In a Fast Company article about Boing Boing (I haven’t read the whole article yet but this jumped out at me and I really need to write about this):
“It isn’t that Pescovitz doesn’t understand what the blog business has become; he just figures that however it works now is anathema to what’s made Boing Boingpopular in the first place. The editorial policy is just what it’s always been: The principals post whatever they want, whenever they feel like it. They don’t bother to copyedit in advance, let alone vet or discuss one another’s contributions. “
People who think like I do (only better, to be sure), and they make money from it. Now if only they wanted to bring me on as partner because they want content on fashion, reality TV and people who are wrong. What? That’s not going to happen?
I’m probably going to be more honest than I should right now…
I think things have changed for my blog here (internally here, not “out there”) and I’m not really sure that people get why I do this, or care about it right now (no violins folks…I’m just trying to think through priorities at work and in life). It’s no longer part of my job description and I have to admit that this makes me a little sad. Yeah, the whole metrics thing…it’s really hard to integrate my feelings on content with a metrics driven organization like staffing…<sigh>. It’s how it is. Not just here but almost everywhere. I’m not sure my writing here is relevant anymore.
I’ve been tossing this around in my brain for a while: since I’m blogging less about “careers at Microsoft” and I’m not getting the sanctioned vibe, do I take this offline? I mean, do I take this offline here and put it online elsewhere? Not the Microsoft-specific stuff, by my opinions on things, including career-related topics and dumb stuff other people do. If someone walked into my office right now and told me that I should be doing this for Microsoft, I wouldn’t be thinking about this. I’m just wondering if my legacy posts stand on their own (which is great), and I should take my opinions, and writing stuff from the heart, and make it “officially” a personal activity. I love writing, so I wouldn’t be going far.
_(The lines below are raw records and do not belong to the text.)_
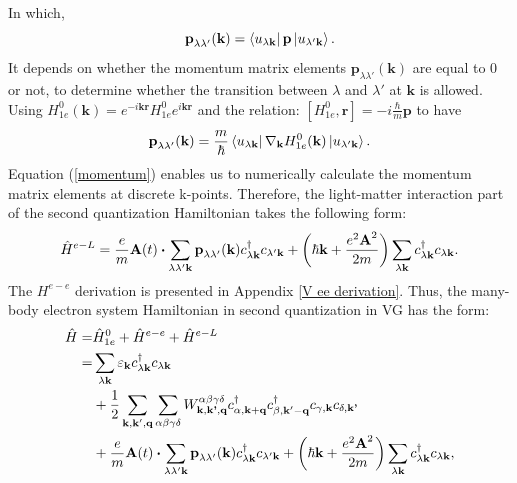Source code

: \documentclass[12pt,english,a4paper]{article}
\newcommand{\dg}{\dagger}
\begin{document}
	\quad In which,
	\begin{equation}
		\textbf{p}_{\lambda\lambda'}(\textbf{k}) = \bra{u_{\lambda\textbf{k}}}\textbf{p}\ket{u_{\lambda'\textbf{k}}}.
	\end{equation}
	\quad It depends on whether the momentum matrix elements \(\textbf{p}_{\lambda\lambda'}(\textbf{k})\) are equal to 0 or not, to determine whether the transition between \(\lambda\) and \(\lambda'\) at $\textbf{k}$ is allowed. Using $H^0_{1e}(\textbf{k})= e^{-i\textbf{k}\textbf{r}} H^{0}_{1e} e^{i\textbf{k}\textbf{r}}$ and the relation: $[H^0_{1e},\textbf{r}] = -i\frac{\hbar}{m}\textbf{p}$ to have
	\begin{equation}
		\label{momentum}
		\textbf{p}_{\lambda\lambda'}(\textbf{k}) = \frac{m}{\hbar} \bra{u_{\lambda \textbf{k}}} \nabla_{\textbf{k}}H^0_{1e}(\textbf{k}) \ket{u_{\lambda'\textbf{k}}}.
	\end{equation}
	\quad Equation (\ref{momentum}) enables us to numerically calculate the momentum matrix elements at discrete k-points. Therefore, the light-matter interaction part of the second quantization Hamiltonian takes the following form:
	\begin{equation}
		\hat{H}^{e-L} = \frac{e}{m}\textbf{A}(t)\vdot\sum_{\lambda\lambda' \textbf{k}}\textbf{p}_{\lambda \lambda'}(\textbf{k})c^\dg_{\lambda\textbf{k}}c_{\lambda' \textbf{k}} + \bigg(\hbar \textbf{k} + \frac{e^2 \textbf{A}^2}{2m}\bigg)\sum_{\lambda \textbf{k}} c^\dg_{\lambda \textbf{k}} c_{\lambda\textbf{k}}.
	\end{equation}
	\quad The $H^{e-e}$ derivation is presented in Appendix \ref{V ee derivation}. Thus, the many-body electron system Hamiltonian in second quantization in VG has the form:
		\begin{align}
		\label{H with Coulomb in second}
		\hat{H} =& \hat{H}^0_{1e} +\hat{H}^{e-e} + \hat{H}^{e-L} \nonumber \\
		=&  \sum_{\lambda\textbf{k}} \varepsilon_\textbf{k} c_{\lambda\textbf{k}}^\dg c_{\lambda\textbf{k}} \nonumber \\ 
		&+ \frac{1}{2} \sum_{\textbf{k}, \textbf{k}', \textbf{q}} \sum_{\alpha \beta \gamma \delta} W^{\alpha \beta \gamma \delta}_{\textbf{k},\textbf{k'},\textbf{q}} c_{\alpha, \textbf{k}+\textbf{q}}^\dg c_{\beta, \textbf{k}' - \textbf{q}}^\dg c_{\gamma, \textbf{k}}c_{\delta, \textbf{k'}} \nonumber \\
		&+ \frac{e}{m}\textbf{A}(t)\vdot\sum_{\lambda\lambda' \textbf{k}}\textbf{p}_{\lambda \lambda'}(\textbf{k})c^\dg_{\lambda\textbf{k}}c_{\lambda' \textbf{k}} + \bigg(\hbar \textbf{k} + \frac{e^2 \textbf{A}^2}{2m}\bigg)\sum_{\lambda \textbf{k}} c^\dg_{\lambda \textbf{k}} c_{\lambda\textbf{k}},
	\end{align}
\end{document}
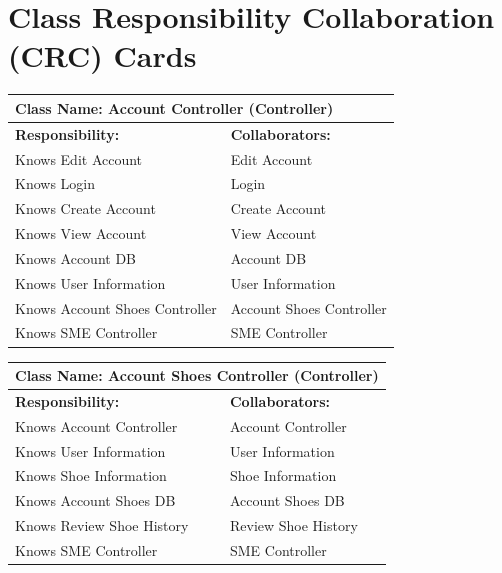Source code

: \documentclass[]{article}
\begin{document}
\section{Class Responsibility Collaboration (CRC) Cards}
\label{sec:class_responsibility_collaboration_crc_cards}
\begin{table}[H]
    \centering
    \begin{tabular}{|p{}|p{}|}
        \hline
        \multicolumn{2}{|l|}{\textbf{Class Name:} Account Controller (Controller)} \\
        \hline
        \textbf{Responsibility:} & \textbf{Collaborators:} \\
        \hline
        Knows Edit Account & Edit Account \\
        Knows Login & Login \\
        Knows Create Account  & Create Account\\
        Knows View Account  & View Account \\
        Knows Account DB  & Account DB \\
        Knows User Information  & User Information \\
        Knows Account Shoes Controller & Account Shoes Controller \\
        Knows SME Controller & SME Controller \\
        \hline
    \end{tabular}
    \label{tab:account_controller}
\end{table}

\begin{table}[H]
    \centering
    \begin{tabular}{|p{}|p{}|}
        \hline
        \multicolumn{2}{|l|}{\textbf{Class Name:} Account Shoes Controller (Controller)} \\
        \hline
        \textbf{Responsibility:} & \textbf{Collaborators:} \\
        \hline
        Knows Account Controller & Account Controller \\
        Knows User Information & User Information \\
        Knows Shoe Information & Shoe Information \\
        Knows Account Shoes DB & Account Shoes DB \\
        Knows Review Shoe History & Review Shoe History \\
        Knows SME Controller & SME Controller \\
        \hline
    \end{tabular}
    \label{tab:account_shoes_controller}
\end{table}
\end{document}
And I am not trying to bait comments. It’s just that I am thinking that maybe I have some other priorities to focus on at work that don’t really have anything to do with the blog (which requires a little more care and feeding than I have been able to give it lately) so I may need to make this a personal activity. Don’t go away though. No final decisions have been made…I don’t want to be overly dramatic. I just want to be smart about what I am spending my time on at work and what hole this blog would fill for me personally if I made the change. This has been on my mind for a while…it may be time to get to a decision.
No sugar coating. No whining. Time to get real. Life is about decisions and after 6.5 years of /heatherleigh, this is one I need to make.